Work task: Looking through the data below, work out how many lines have the word "files". Reply with that number only.

(Stored dataset items)
::::

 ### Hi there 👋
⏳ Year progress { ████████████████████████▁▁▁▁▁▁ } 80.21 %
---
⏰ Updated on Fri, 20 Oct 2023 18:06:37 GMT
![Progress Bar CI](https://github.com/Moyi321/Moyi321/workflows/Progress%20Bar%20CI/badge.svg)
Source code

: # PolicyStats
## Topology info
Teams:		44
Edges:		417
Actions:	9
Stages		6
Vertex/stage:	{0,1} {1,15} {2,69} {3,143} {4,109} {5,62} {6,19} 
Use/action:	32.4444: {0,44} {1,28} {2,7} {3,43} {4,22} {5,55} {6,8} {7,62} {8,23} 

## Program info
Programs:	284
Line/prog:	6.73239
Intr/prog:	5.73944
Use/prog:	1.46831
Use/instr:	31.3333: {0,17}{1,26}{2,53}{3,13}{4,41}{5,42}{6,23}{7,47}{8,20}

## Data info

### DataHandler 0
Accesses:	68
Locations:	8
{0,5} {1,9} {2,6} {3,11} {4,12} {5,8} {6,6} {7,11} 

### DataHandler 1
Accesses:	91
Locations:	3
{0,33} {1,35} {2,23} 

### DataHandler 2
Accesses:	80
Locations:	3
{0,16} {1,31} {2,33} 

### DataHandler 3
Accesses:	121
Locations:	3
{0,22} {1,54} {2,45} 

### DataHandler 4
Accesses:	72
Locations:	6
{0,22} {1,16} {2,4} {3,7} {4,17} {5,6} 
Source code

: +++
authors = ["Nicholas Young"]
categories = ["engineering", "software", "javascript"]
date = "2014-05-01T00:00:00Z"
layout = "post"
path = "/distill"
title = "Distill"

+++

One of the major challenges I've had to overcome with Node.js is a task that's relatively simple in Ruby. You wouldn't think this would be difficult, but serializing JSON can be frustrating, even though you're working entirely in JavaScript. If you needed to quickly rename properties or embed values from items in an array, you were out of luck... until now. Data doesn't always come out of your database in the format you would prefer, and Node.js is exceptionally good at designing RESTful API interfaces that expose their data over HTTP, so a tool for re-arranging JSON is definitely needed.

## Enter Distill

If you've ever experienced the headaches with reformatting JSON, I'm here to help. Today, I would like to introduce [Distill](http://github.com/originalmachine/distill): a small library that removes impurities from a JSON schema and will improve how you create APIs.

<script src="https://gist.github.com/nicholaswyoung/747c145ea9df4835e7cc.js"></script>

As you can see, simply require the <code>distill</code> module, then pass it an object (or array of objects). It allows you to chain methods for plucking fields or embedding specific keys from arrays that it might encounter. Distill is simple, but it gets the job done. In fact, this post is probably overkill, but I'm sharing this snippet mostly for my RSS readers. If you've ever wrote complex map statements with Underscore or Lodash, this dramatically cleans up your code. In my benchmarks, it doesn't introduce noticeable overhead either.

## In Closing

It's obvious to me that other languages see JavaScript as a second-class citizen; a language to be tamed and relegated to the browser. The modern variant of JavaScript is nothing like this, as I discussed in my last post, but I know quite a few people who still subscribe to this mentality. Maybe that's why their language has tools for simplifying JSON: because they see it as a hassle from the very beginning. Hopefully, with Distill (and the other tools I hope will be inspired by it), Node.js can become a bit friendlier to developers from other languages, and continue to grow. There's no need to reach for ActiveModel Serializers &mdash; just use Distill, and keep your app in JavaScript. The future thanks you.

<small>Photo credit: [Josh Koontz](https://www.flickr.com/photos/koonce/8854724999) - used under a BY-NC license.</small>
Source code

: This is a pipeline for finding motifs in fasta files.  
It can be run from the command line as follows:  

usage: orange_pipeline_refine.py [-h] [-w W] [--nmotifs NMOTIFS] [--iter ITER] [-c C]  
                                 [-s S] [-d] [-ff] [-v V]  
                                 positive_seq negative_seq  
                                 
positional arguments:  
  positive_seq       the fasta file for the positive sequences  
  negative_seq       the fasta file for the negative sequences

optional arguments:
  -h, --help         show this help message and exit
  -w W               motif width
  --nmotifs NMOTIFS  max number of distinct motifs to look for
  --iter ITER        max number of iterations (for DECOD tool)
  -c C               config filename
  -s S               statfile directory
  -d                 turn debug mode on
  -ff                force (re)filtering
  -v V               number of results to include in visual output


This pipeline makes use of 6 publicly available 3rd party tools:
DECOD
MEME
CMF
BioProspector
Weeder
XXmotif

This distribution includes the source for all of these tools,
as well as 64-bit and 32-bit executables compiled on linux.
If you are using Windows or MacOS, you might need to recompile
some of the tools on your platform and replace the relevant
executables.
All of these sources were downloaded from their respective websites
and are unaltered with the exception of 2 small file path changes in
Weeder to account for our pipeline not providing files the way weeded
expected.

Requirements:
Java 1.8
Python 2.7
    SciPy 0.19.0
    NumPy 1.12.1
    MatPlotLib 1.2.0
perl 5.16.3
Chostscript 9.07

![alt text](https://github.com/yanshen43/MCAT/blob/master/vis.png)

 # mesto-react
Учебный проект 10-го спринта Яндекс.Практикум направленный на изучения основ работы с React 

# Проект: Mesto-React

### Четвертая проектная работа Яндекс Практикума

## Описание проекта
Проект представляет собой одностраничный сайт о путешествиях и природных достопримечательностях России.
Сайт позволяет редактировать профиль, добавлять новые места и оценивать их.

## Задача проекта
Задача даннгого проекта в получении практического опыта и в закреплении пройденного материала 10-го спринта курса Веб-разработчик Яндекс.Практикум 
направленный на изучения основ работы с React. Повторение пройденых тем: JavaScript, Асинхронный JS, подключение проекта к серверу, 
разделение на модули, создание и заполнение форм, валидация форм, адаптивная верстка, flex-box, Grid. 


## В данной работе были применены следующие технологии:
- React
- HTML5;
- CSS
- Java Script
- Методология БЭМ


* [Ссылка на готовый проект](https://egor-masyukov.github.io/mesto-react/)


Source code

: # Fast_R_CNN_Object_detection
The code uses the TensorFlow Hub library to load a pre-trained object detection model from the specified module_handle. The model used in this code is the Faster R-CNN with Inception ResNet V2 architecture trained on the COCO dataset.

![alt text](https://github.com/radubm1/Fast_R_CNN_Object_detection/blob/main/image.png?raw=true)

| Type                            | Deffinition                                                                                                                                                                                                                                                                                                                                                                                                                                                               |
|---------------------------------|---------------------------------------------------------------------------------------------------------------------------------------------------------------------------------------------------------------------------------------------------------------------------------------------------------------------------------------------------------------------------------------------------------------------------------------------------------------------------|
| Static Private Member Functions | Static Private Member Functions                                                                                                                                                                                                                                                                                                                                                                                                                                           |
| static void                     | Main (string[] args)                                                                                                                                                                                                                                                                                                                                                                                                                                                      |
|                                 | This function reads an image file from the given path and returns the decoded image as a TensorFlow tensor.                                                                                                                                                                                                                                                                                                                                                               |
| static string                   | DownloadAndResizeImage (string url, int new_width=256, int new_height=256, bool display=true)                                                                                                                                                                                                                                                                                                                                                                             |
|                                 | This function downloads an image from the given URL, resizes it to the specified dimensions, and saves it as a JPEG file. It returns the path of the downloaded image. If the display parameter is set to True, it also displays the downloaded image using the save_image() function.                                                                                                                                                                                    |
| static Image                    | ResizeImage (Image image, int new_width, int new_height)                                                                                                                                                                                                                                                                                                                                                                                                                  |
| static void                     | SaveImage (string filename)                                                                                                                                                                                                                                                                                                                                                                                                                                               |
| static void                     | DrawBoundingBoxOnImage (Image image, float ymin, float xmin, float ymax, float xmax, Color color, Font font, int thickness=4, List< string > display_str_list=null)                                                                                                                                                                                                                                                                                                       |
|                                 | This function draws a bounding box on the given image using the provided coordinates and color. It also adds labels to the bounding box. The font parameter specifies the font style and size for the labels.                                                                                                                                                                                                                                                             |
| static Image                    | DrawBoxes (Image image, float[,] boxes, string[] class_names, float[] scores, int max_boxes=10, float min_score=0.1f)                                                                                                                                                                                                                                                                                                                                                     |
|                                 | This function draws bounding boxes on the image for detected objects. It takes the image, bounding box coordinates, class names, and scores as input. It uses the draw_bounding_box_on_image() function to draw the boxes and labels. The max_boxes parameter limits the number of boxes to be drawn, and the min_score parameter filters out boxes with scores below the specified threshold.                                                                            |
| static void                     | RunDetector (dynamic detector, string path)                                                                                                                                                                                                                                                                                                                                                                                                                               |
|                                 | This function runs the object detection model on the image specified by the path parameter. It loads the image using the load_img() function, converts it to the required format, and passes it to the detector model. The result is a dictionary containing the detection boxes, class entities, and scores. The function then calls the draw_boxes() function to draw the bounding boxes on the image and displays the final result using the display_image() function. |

::::

The completed task: 2